The Blanket

The Blanket - A Journal of Protest & Dissent

'Kartoonacht'

[...] the organized Left gained cultural power, it turned into a monster that found perpetual victimhood, combined with thought and speech control, the most efficient way to hold on to that power. Suddenly it was the Left, the protector of liberty, that was setting rules about what could and could not be said or even thought. - Tammy Bruce

Anthony McIntyre • 22 June 2006

The Blanket has now completed its series profiling the 12 signatories to the Manifesto Against Totalitarianism. Alongside each profile was featured one of the 12 controversial Danish cartoons. The signatories deliberately ensured there would be 12 signatures to the manifesto in order to illustrate the direct linkage between their opposition to totalitarianism and the totalitarian campaign to smash free enquiry by seeking the suppression of the 12 cartoons.

When 'Kartoonacht', as one letter writer termed it, first erupted The Blanket, although requested to, declined to carry the cartoons. There seemed no reason to do so other than shock value. That situation changed once the 12 writers issued their manifesto in the wake of Islamicist racist violence against Denmark calculated to weaken resistance to a creeping theocratic censorship. As the Marxist philosopher Slavoj Zizek was to point out, 'the paradox is that Muslims' only real allies are not those who first published the caricatures for shock value, but those who, in support of the ideal of freedom of expression, reprinted them.'

There was little in the way of opposition to The Blanket's stance. Most people understood that the journal had always existed to provide people with more information rather than less. On the eve of publication I had a lengthy conversation with a representative of the Islamic community in Belfast. His arguments were unpersuasive and left me feeling he had earlier listened to alarmists trying to exploit certain Muslim worries for their own political ends. Eamonn McCann rang and raised cogent concerns about the possible backlash against Muslims living in Belfast. A member of the Anti Racist Network who grumpily objected to the publication left me in little doubt about their own racism.

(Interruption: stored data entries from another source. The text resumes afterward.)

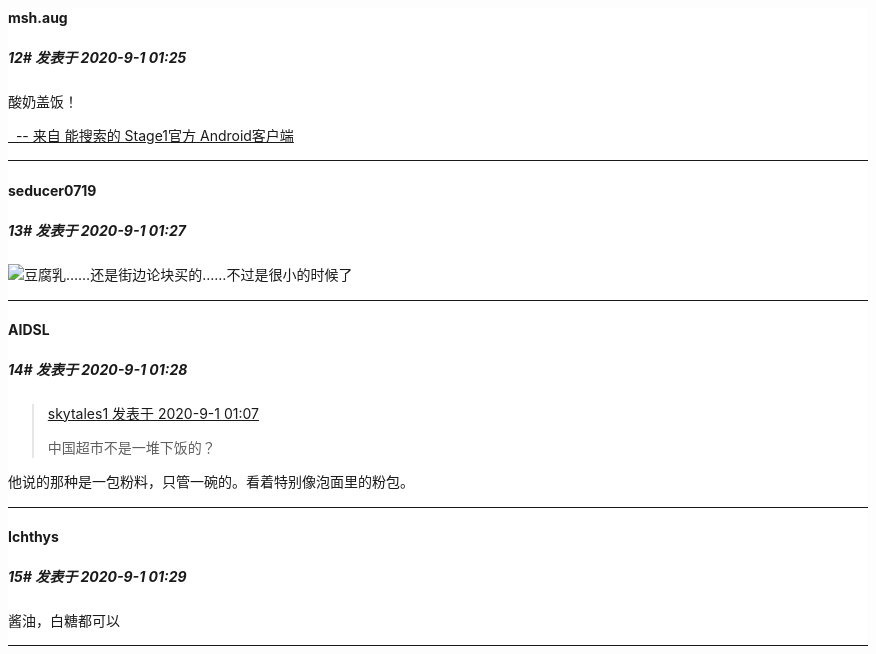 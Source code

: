 ####  msh.aug  
##### 12#       发表于 2020-9-1 01:25




酸奶盖饭！

[  -- 来自 能搜索的 Stage1官方 Android客户端](https://www.coolapk.com/apk/140634)







-----

####  seducer0719  
##### 13#       发表于 2020-9-1 01:27



<img src="https://static.saraba1st.com/image/smiley/face2017/002.png" referrerpolicy="no-referrer">豆腐乳……还是街边论块买的……不过是很小的时候了







-----

####  AIDSL  
##### 14#       发表于 2020-9-1 01:28



<blockquote><a href="httphttps://bbs.saraba1st.com/2b/forum.php?mod=redirect&amp;goto=findpost&amp;pid=48606443&amp;ptid=1957556" target="_blank">skytales1 发表于 2020-9-1 01:07</a>

中国超市不是一堆下饭的？</blockquote>
他说的那种是一包粉料，只管一碗的。看着特别像泡面里的粉包。







-----

####  Ichthys  
##### 15#       发表于 2020-9-1 01:29




酱油，白糖都可以







-----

I had also received some intelligent e-mails from within the Ireland Palestine Solidarity Campaign as well as some illogical e-mails from within the same group. I had a vigorous but healthy conversation with the Belfast group's current chair. His points were well made; I just didn't agree with them. A shrill sounding spokesperson for the IPSC went on radio to convince nobody of anything and then put out a letter criticising The Blanket's decision to publish. But as invariably happens with those who do not write well, the letter writer succeeded only in drawing attention to the deficiency of the argument being made.

Elsewhere, there had been rumblings about a campaign aimed at ostracising The Blanket. It was Socialist Workers Party inspired, directed, it is said, from a bankrupt London leadership determined to protect its alliance with theocrats and kill off any free enquiry by screaming 'racism.' After three people said they would never write for the journal again - one of whom had never written for it to begin with - there followed self-important predictions of more 'defections' to follow. We are still waiting on them. I debated the issue with one of the 'defectors' on radio. It changed nothing. Each failed to persuade the other.

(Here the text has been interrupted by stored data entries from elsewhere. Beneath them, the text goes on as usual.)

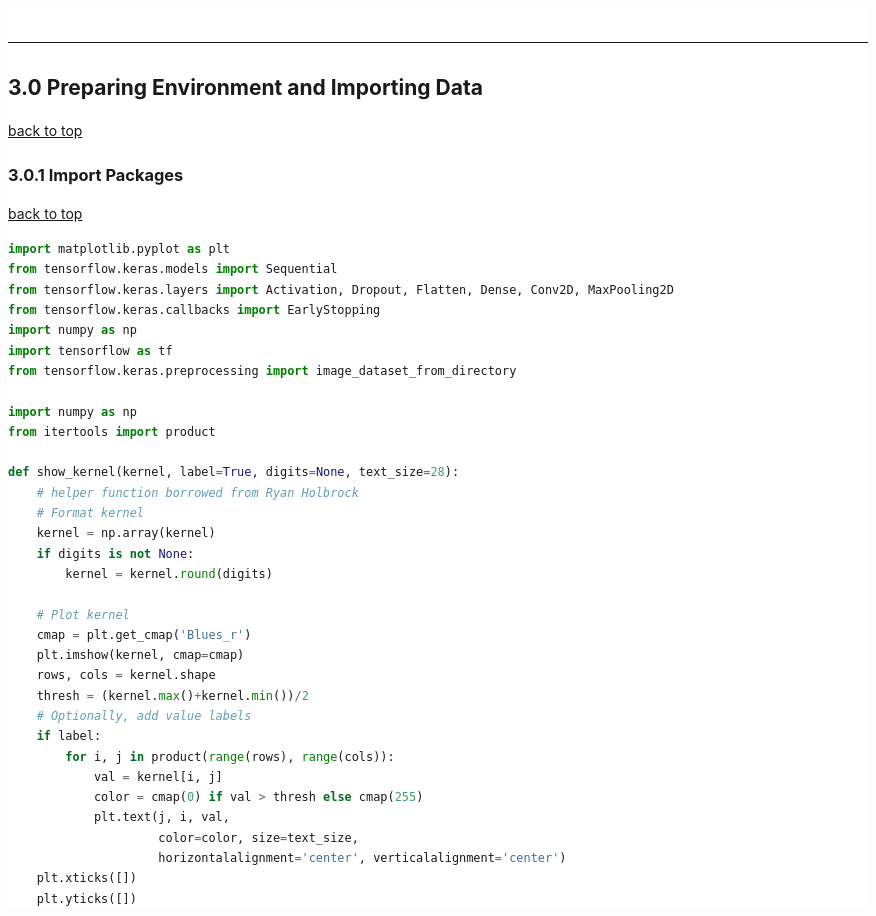 
<br>

---

<a name='x.0'></a>

## 3.0 Preparing Environment and Importing Data

[back to top](#top)

<a name='x.0.1'></a>

### 3.0.1 Import Packages

[back to top](#top)


```python
import matplotlib.pyplot as plt
from tensorflow.keras.models import Sequential
from tensorflow.keras.layers import Activation, Dropout, Flatten, Dense, Conv2D, MaxPooling2D
from tensorflow.keras.callbacks import EarlyStopping
import numpy as np
import tensorflow as tf
from tensorflow.keras.preprocessing import image_dataset_from_directory

import numpy as np
from itertools import product

def show_kernel(kernel, label=True, digits=None, text_size=28):
    # helper function borrowed from Ryan Holbrock
    # Format kernel
    kernel = np.array(kernel)
    if digits is not None:
        kernel = kernel.round(digits)

    # Plot kernel
    cmap = plt.get_cmap('Blues_r')
    plt.imshow(kernel, cmap=cmap)
    rows, cols = kernel.shape
    thresh = (kernel.max()+kernel.min())/2
    # Optionally, add value labels
    if label:
        for i, j in product(range(rows), range(cols)):
            val = kernel[i, j]
            color = cmap(0) if val > thresh else cmap(255)
            plt.text(j, i, val, 
                     color=color, size=text_size,
                     horizontalalignment='center', verticalalignment='center')
    plt.xticks([])
    plt.yticks([])
```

In my more humorous moments I tend to reflect that the experience almost led to me becoming a convert to Islam. Emulating Voltaire I tried my luck and prayed, 'Allah, make my enemies ridiculous.' My prayers were answered. The only enemies that turned up were from the Irrelevant Left. The campaign to shun The Blanket was an unmitigated flop; merely demonstrating to those blissfully unaware of it the habitual insignificance of the Irrelevant Left.

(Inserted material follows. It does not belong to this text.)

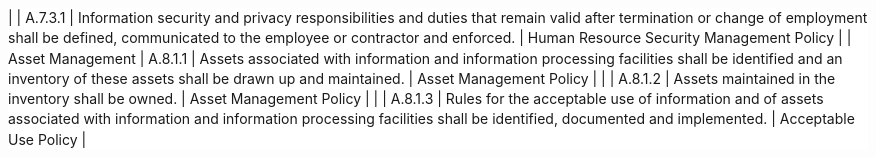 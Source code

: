 |                                                                | A.7.3.1     | Information security and privacy responsibilities and duties that remain valid after termination or change of employment shall be defined, communicated to the employee or contractor and enforced.                                                                                                                                                                                                                                                                                                                                                                                                                                                                                                                                                                                                                                                                                                                                                                                                                                                                                                     | Human Resource Security Management Policy                                                                                        |
| Asset Management                                               | A.8.1.1     | Assets associated with information and information processing facilities shall be identified and an inventory of these assets shall be drawn up and maintained.                                                                                                                                                                                                                                                                                                                                                                                                                                                                                                                                                                                                                                                                                                                                                                                                                                                                                                                                         | Asset Management Policy                                                                                                          |
|                                                                | A.8.1.2     | Assets maintained in the inventory shall be owned.                                                                                                                                                                                                                                                                                                                                                                                                                                                                                                                                                                                                                                                                                                                                                                                                                                                                                                                                                                                                                                                      | Asset Management Policy                                                                                                          |
|                                                                | A.8.1.3     | Rules for the acceptable use of information and of assets associated with information and information processing facilities shall be identified, documented and implemented.                                                                                                                                                                                                                                                                                                                                                                                                                                                                                                                                                                                                                                                                                                                                                                                                                                                                                                                            | Acceptable Use Policy                                                                                                            |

The decision to publish the cartoons was a correct one. At no time did The Blanket feature any cartoon as a signifier of a racist message. Each contentious image was weaved into a narrative that highlighted oppression against Muslims. In particular, the Islamicist assault on the rights of women formed the spine of the narratives. Certainly, there is room to argue that an alternative contextualisation exists which places the cartoons in a racist setting. But such a perspective must compete with others which do not share its core assumptions. Context is always alibi. The alibi might be genuine, but it has no automatic right of passage to the status of fact. As with all alibi, it succeeds to the extent that it survives cross examination. Critics must have the opportunity to falsify alibi, otherwise it emits the sound of one hand clapping. The Irrelevant Left and the one or two fellow travellers who accompany them on their inconsequential forays sought to have their own contextualisation go unchallenged and have others acquiesce in it. Such an attitude is the product of a totalitarian mindset in that it can brook no alternative opinion to its own. If it was ever the intention of the Irrelevant Left to take on The Blanket in a battle of wills it would leave the contest sorely disappointed. The Blanket would never lose as is indeed demonstrated by tonight's completion of the profiles project.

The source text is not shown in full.